Giving Thanks for American Entrepreneurialism
While America has always led the world in supporting new entrepreneurs and launching innovative new companies, the democratization of the Internet over the past decade means that we are all – to some extent – entrepreneurs now. American entrepreneurs include not just the technology visionaries that we typically think of as “entrepreneurs” – people like Jeff Bezos or Mark Zuckerberg – but also the creative types within every organization and every sector of society inspiring people around them to start something new – often in geographic locales far removed from technology hubs like Silicon Valley. America was founded by a bold entrepreneurial class that came to the New World with a passion to start something new as well as a vision for a better future. That tradition has carried forward to the present day.

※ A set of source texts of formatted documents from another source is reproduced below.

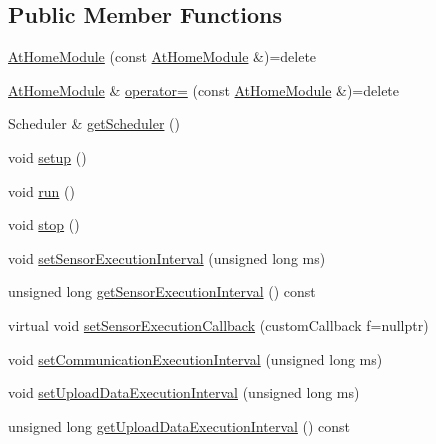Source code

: \subsection*{Public Member Functions}
\begin{DoxyCompactItemize}
\item 
\mbox{\hyperlink{classathome_1_1module_1_1_at_home_module_ad78045943a579874ec16e14cf976eada}{At\+Home\+Module}} (const \mbox{\hyperlink{classathome_1_1module_1_1_at_home_module}{At\+Home\+Module}} \&)=delete
\item 
\mbox{\hyperlink{classathome_1_1module_1_1_at_home_module}{At\+Home\+Module}} \& \mbox{\hyperlink{classathome_1_1module_1_1_at_home_module_aec07a48057f5d52c9adaea375a6a7ad4}{operator=}} (const \mbox{\hyperlink{classathome_1_1module_1_1_at_home_module}{At\+Home\+Module}} \&)=delete
\item 
Scheduler \& \mbox{\hyperlink{classathome_1_1module_1_1_at_home_module_a954f37f05e5738f270a35fef58782ba6}{get\+Scheduler}} ()
\item 
void \mbox{\hyperlink{classathome_1_1module_1_1_at_home_module_a5354c736954a788c51e7cf25f6ccf89d}{setup}} ()
\item 
void \mbox{\hyperlink{classathome_1_1module_1_1_at_home_module_ac39915bf4a255e3610515bc18af3029d}{run}} ()
\item 
void \mbox{\hyperlink{classathome_1_1module_1_1_at_home_module_a5589c1eb7edd2ab45d0a3de7bb475bbe}{stop}} ()
\item 
void \mbox{\hyperlink{classathome_1_1module_1_1_at_home_module_a9a3b04d8f83ecbe0e8e368b697449326}{set\+Sensor\+Execution\+Interval}} (unsigned long ms)
\item 
unsigned long \mbox{\hyperlink{classathome_1_1module_1_1_at_home_module_ae0d4458da2bafd104386671d300fb562}{get\+Sensor\+Execution\+Interval}} () const
\item 
virtual void \mbox{\hyperlink{classathome_1_1module_1_1_at_home_module_af1466a92bf4e3d0dc45adff11d8ee5fd}{set\+Sensor\+Execution\+Callback}} (custom\+Callback f=nullptr)
\item 
void \mbox{\hyperlink{classathome_1_1module_1_1_at_home_module_ad28a042bd9f793d9dbd944ec4f76156b}{set\+Communication\+Execution\+Interval}} (unsigned long ms)
\item 
void \mbox{\hyperlink{classathome_1_1module_1_1_at_home_module_aa02b94ab5009d59d337144db364053a6}{set\+Upload\+Data\+Execution\+Interval}} (unsigned long ms)
\item 
unsigned long \mbox{\hyperlink{classathome_1_1module_1_1_at_home_module_a6186e04da0e46cf463d24947538380bb}{get\+Upload\+Data\+Execution\+Interval}} () const

\end{DoxyCompactItemize}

Nearly every week seems to bring another example of how ingrained the entrepreneurial ethos is withing American society. The latest example? How about the new Venture for America program, which plans to extend fellowships to graduating college seniors so that the first job they have after graduation is a job they create themselves. By 2025, the program hopes to have created over 100,000 new jobs. The program, launched in New York City, plans to extend the venture capital model to troubled cities like Detroit and New Orleans. For young American graduates, the lesson is clear: the path to a better future is through entrepreneurship, not by following a tried-and-true career path.

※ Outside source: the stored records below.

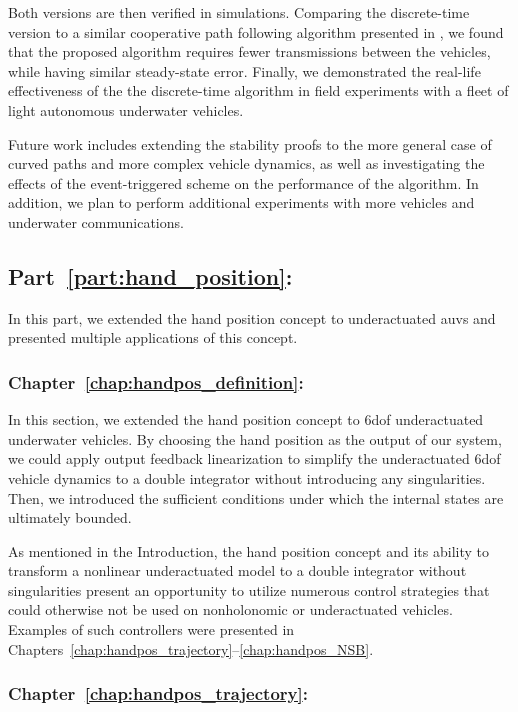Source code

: Both versions are then verified in simulations.
Comparing the discrete-time version to a similar cooperative path following algorithm presented in \cite{praveen_cooperative_2018}, we found 
that the proposed algorithm requires fewer transmissions between the vehicles, while having similar steady-state error.
Finally, we demonstrated the real-life effectiveness of the the discrete-time algorithm in field experiments with a fleet of light autonomous underwater vehicles.

Future work includes extending the stability proofs to the more general case of curved paths and more complex vehicle dynamics, as well as investigating the effects of the event-triggered scheme on the performance of the algorithm.
In addition, we plan to perform additional experiments with more vehicles and underwater communications.

\subsection*{Part~\ref{part:hand_position}: }

In this part, we extended the hand position concept to underactuated \glspl{auv} and presented multiple applications of this concept.

\subsubsection{Chapter~\ref{chap:handpos_definition}: }

In this section, we extended the hand position concept to 6\gls{dof} underactuated underwater vehicles.
By choosing the hand position as the output of our system, we could apply output feedback linearization to simplify the underactuated 6\gls{dof} vehicle dynamics to a double integrator without introducing any singularities.
Then, we introduced the sufficient conditions under which the internal states are ultimately bounded.

As mentioned in the Introduction, the hand position concept and its ability to transform a nonlinear underactuated model to a double integrator without singularities present an opportunity to utilize numerous control strategies that could otherwise not be used on nonholonomic or underactuated vehicles.
Examples of such controllers were presented in Chapters~\ref{chap:handpos_trajectory}--\ref{chap:handpos_NSB}.

\subsubsection{Chapter~\ref{chap:handpos_trajectory}: }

Unlike other societies, America has a proud tradition of entrepreneurs whom we can turn to as role models. Moreover, in America, failure is taken as a badge of honor in the business world. Ever since 1621 and the first American Thanksgiving, there has been an innovative spirit in this nation. As Amy Wilkinson wrote in The Economist last year: “The risk, vision and triumph of the Mayflower voyagers marked more than just the beginning of a great nation. The pilgrims laid a foundation for a culture that strives toward innovation. Even in the current economic climate, modern pilgrims turn old paradigms on their heads. Using the same tenacity as the original settlers, modern innovators work to create jobs and solve social inequities.”
What’s encouraging is that the rate of entrepreneurship continues to take off across America. While many of these new entrepreneurs may actually be out-of-work veterans from the corporate world forced by circumstance to make it on their own, it’s clear that risk-seeking, entrepreneurial behavior is not limited to the very young or to certain privileged sectors of American society: “In the US, entrepreneurs start approximately 600,000 new businesses each year. The younger generation of 18-24 year olds is starting companies at a faster clip than 35-44 year-olds. In fact, 60% of young business owners consider themselves to be serial entrepreneurs.”
If there is a meme to accompany the current zeitgeist, it is that the rules of business have been forever changed. In his upcoming book, The Start-Up of You, Reid Hoffman explores this idea in greater detail, arguing that every person starting a career should think about their skills and experiences from the perspective of a start-up entrepreneur. And it’s what The New York Times recently referred to as “Generation Sell” – the willingness of Millenials to adopt an entrepreneurial stance in everything they do:
“Here’s what I see around me, in the city and the culture: food carts, 20-somethings selling wallets made from recycled plastic bags, boutique pickle companies, techie start-ups, Kickstarter, urban-farming supply stores and bottled water that wants to save the planet. […] Today’s ideal social form is not the commune or the movement or even the individual creator as such; it’s the small business. Every artistic or moral aspiration — music, food, good works, what have you — is expressed in those terms.”
So as we sit back and give thanks on Thanksgiving, it’s worth remembering the Pilgrims, who were in many ways the original American entrepreneurs. Just as the founders of America took on hardship to risk a better future, new generations of Americans must be willing to take on hardship to risk a better future. The Entrepreneurial Spirit, which has guided America for so long, is alive and well and more vigorous than ever before.